What the task asks: Set every entry down again exactly, excluding any pictures.

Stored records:
• • • • •
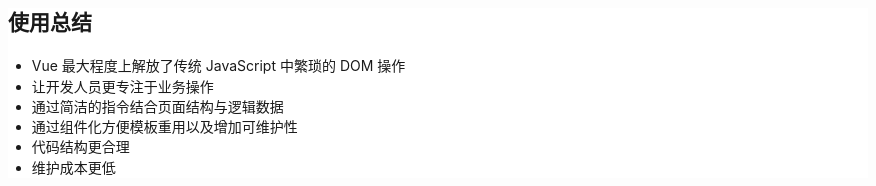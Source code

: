 

## 使用总结

- Vue 最大程度上解放了传统 JavaScript 中繁琐的 DOM 操作
- 让开发人员更专注于业务操作
- 通过简洁的指令结合页面结构与逻辑数据
- 通过组件化方便模板重用以及增加可维护性
- 代码结构更合理
- 维护成本更低
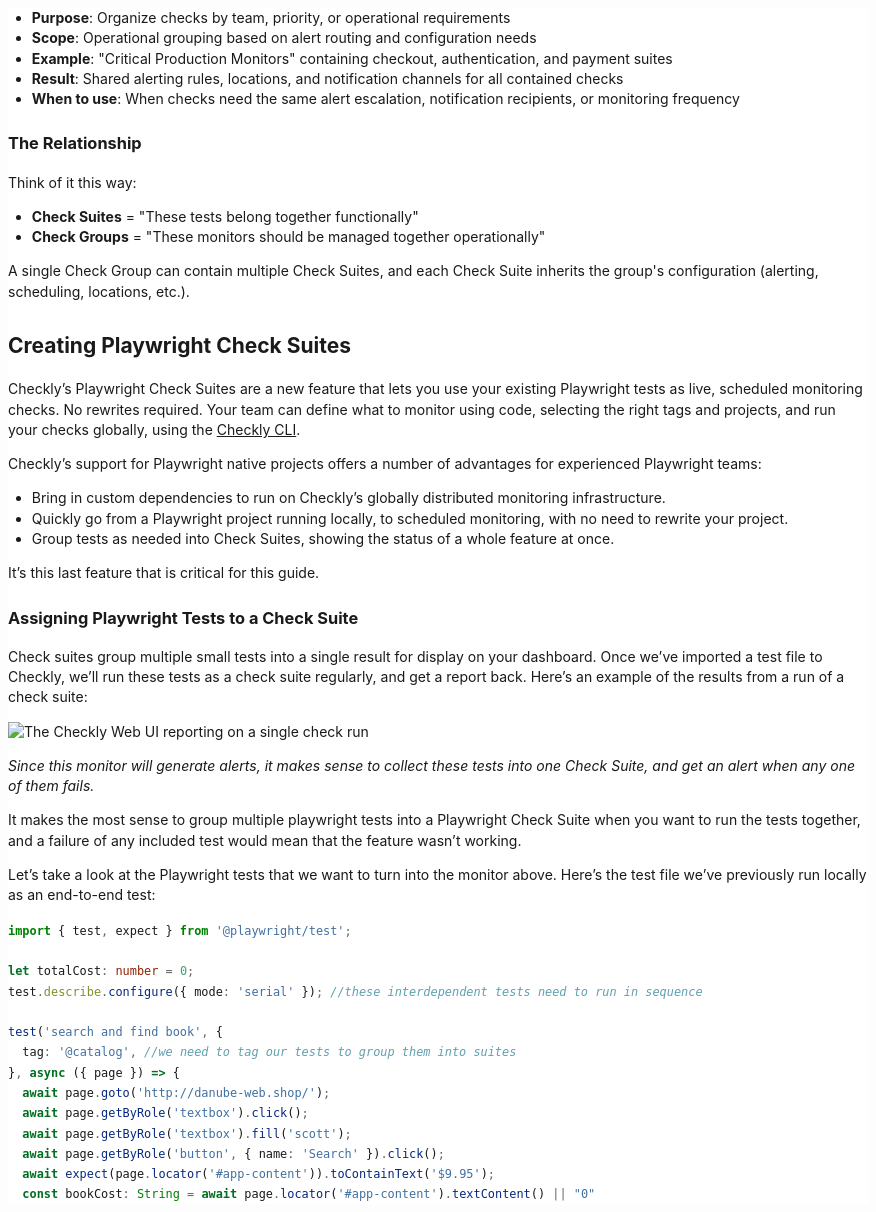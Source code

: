 - **Purpose**: Organize checks by team, priority, or operational requirements  
- **Scope**: Operational grouping based on alert routing and configuration needs
- **Example**: "Critical Production Monitors" containing checkout, authentication, and payment suites
- **Result**: Shared alerting rules, locations, and notification channels for all contained checks
- **When to use**: When checks need the same alert escalation, notification recipients, or monitoring frequency

### The Relationship

Think of it this way:
- **Check Suites** = "These tests belong together functionally" 
- **Check Groups** = "These monitors should be managed together operationally"

A single Check Group can contain multiple Check Suites, and each Check Suite inherits the group's configuration (alerting, scheduling, locations, etc.).

## Creating Playwright Check Suites

Checkly’s Playwright Check Suites are a new feature that lets you use your existing Playwright tests as live, scheduled monitoring checks. No rewrites required. Your team can define what to monitor using code, selecting the right tags and projects, and run your checks globally, using the [Checkly CLI](https://www.checklyhq.com/docs/cli). 

Checkly’s support for Playwright native projects offers a number of advantages for experienced Playwright teams:

- Bring in custom dependencies to run on Checkly’s globally distributed monitoring infrastructure.
- Quickly go from a Playwright project running locally, to scheduled monitoring, with no need to rewrite your project.
- Group tests as needed into Check Suites, showing the status of a whole feature at once.

It’s this last feature that is critical for this guide.

### Assigning Playwright Tests to a Check Suite

Check suites group multiple small tests into a single result for display on your dashboard. Once we’ve imported a test file to Checkly, we’ll run these tests as a check suite regularly, and get a report back. Here’s an example of the results from a run of a check suite:

![The Checkly Web UI reporting on a single check run](/guides/images/suites-groups-02.png)

*Since this monitor will generate alerts, it makes sense to collect these tests into one Check Suite, and get an alert when any one of them fails.*

It makes the most sense to group multiple playwright tests into a Playwright Check Suite when you want to run the tests together, and a failure of any included test would mean that the feature wasn’t working.

Let’s take a look at the Playwright tests that we want to turn into the monitor above. Here’s the test file we’ve previously run locally as an end-to-end test:

```ts {title="catalog-e2e.spec.ts"}
import { test, expect } from '@playwright/test';

let totalCost: number = 0;
test.describe.configure({ mode: 'serial' }); //these interdependent tests need to run in sequence

test('search and find book', {
  tag: '@catalog', //we need to tag our tests to group them into suites
}, async ({ page }) => {
  await page.goto('http://danube-web.shop/');
  await page.getByRole('textbox').click();
  await page.getByRole('textbox').fill('scott');
  await page.getByRole('button', { name: 'Search' }).click();
  await expect(page.locator('#app-content')).toContainText('$9.95');
  const bookCost: String = await page.locator('#app-content').textContent() || "0"
```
• • • • •
Output of the task:
Source code

: 

## 使用总结

- Vue 最大程度上解放了传统 JavaScript 中繁琐的 DOM 操作
- 让开发人员更专注于业务操作
- 通过简洁的指令结合页面结构与逻辑数据
- 通过组件化方便模板重用以及增加可维护性
- 代码结构更合理
- 维护成本更低
Source code

: - **Purpose**: Organize checks by team, priority, or operational requirements  
- **Scope**: Operational grouping based on alert routing and configuration needs
- **Example**: "Critical Production Monitors" containing checkout, authentication, and payment suites
- **Result**: Shared alerting rules, locations, and notification channels for all contained checks
- **When to use**: When checks need the same alert escalation, notification recipients, or monitoring frequency

### The Relationship

Think of it this way:
- **Check Suites** = "These tests belong together functionally" 
- **Check Groups** = "These monitors should be managed together operationally"

A single Check Group can contain multiple Check Suites, and each Check Suite inherits the group's configuration (alerting, scheduling, locations, etc.).

## Creating Playwright Check Suites

Checkly’s Playwright Check Suites are a new feature that lets you use your existing Playwright tests as live, scheduled monitoring checks. No rewrites required. Your team can define what to monitor using code, selecting the right tags and projects, and run your checks globally, using the [Checkly CLI](https://www.checklyhq.com/docs/cli). 

Checkly’s support for Playwright native projects offers a number of advantages for experienced Playwright teams:

- Bring in custom dependencies to run on Checkly’s globally distributed monitoring infrastructure.
- Quickly go from a Playwright project running locally, to scheduled monitoring, with no need to rewrite your project.
- Group tests as needed into Check Suites, showing the status of a whole feature at once.

It’s this last feature that is critical for this guide.

### Assigning Playwright Tests to a Check Suite

Check suites group multiple small tests into a single result for display on your dashboard. Once we’ve imported a test file to Checkly, we’ll run these tests as a check suite regularly, and get a report back. Here’s an example of the results from a run of a check suite:

![The Checkly Web UI reporting on a single check run](/guides/images/suites-groups-02.png)

*Since this monitor will generate alerts, it makes sense to collect these tests into one Check Suite, and get an alert when any one of them fails.*

It makes the most sense to group multiple playwright tests into a Playwright Check Suite when you want to run the tests together, and a failure of any included test would mean that the feature wasn’t working.

Let’s take a look at the Playwright tests that we want to turn into the monitor above. Here’s the test file we’ve previously run locally as an end-to-end test:

```ts {title="catalog-e2e.spec.ts"}
import { test, expect } from '@playwright/test';

let totalCost: number = 0;
test.describe.configure({ mode: 'serial' }); //these interdependent tests need to run in sequence

test('search and find book', {
  tag: '@catalog', //we need to tag our tests to group them into suites
}, async ({ page }) => {
  await page.goto('http://danube-web.shop/');
  await page.getByRole('textbox').click();
  await page.getByRole('textbox').fill('scott');
  await page.getByRole('button', { name: 'Search' }).click();
  await expect(page.locator('#app-content')).toContainText('$9.95');
  const bookCost: String = await page.locator('#app-content').textContent() || "0"
```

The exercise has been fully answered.